Pull out every line with the word "order" from the entries below.

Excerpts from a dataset

<<<<

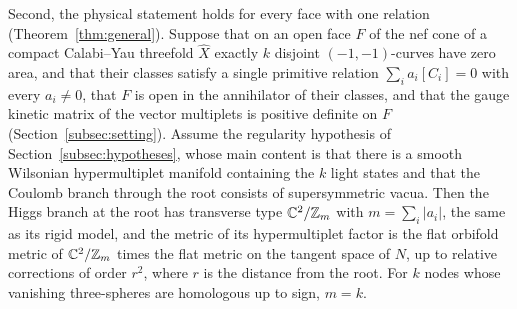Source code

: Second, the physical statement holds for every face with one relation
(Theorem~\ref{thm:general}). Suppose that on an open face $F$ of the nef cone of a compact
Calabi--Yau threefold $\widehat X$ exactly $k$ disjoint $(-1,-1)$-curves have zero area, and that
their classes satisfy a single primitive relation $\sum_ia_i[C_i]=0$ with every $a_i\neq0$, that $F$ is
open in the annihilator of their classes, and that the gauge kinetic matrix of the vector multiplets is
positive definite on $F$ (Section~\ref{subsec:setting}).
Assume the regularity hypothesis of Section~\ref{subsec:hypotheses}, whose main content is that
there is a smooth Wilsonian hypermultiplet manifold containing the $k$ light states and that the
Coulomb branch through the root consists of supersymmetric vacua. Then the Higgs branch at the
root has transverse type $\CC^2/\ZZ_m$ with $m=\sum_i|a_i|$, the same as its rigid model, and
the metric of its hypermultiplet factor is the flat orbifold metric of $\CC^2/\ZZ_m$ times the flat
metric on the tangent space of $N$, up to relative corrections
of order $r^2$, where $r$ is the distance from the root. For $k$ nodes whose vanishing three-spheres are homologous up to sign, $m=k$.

>>>>
<<<<

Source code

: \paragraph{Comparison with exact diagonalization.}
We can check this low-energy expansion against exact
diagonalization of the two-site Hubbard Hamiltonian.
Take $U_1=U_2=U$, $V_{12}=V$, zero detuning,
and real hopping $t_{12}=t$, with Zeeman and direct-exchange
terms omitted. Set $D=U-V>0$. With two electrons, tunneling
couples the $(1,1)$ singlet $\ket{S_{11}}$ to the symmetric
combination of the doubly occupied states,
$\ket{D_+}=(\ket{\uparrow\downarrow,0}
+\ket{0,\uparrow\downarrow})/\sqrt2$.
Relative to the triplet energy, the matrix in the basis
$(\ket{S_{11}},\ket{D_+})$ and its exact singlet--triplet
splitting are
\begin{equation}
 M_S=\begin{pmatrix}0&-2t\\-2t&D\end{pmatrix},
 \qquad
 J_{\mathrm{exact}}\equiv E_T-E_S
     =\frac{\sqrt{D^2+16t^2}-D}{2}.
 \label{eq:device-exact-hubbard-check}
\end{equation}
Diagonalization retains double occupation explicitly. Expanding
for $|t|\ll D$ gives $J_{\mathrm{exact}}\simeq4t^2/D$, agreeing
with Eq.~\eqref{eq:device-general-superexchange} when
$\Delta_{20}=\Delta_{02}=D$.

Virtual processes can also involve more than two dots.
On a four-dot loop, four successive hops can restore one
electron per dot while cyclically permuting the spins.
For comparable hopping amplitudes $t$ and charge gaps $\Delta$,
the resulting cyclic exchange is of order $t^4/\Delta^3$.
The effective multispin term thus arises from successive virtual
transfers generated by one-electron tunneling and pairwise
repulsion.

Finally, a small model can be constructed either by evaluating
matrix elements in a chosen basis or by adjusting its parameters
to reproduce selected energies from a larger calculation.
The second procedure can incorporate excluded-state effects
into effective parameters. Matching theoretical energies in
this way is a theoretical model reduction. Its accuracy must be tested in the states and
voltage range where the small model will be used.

>>>>

Result of the exercise:
of order $r^2$, where $r$ is the distance from the root. For $k$ nodes whose vanishing three-spheres are homologous up to sign, $m=k$.
the resulting cyclic exchange is of order $t^4/\Delta^3$.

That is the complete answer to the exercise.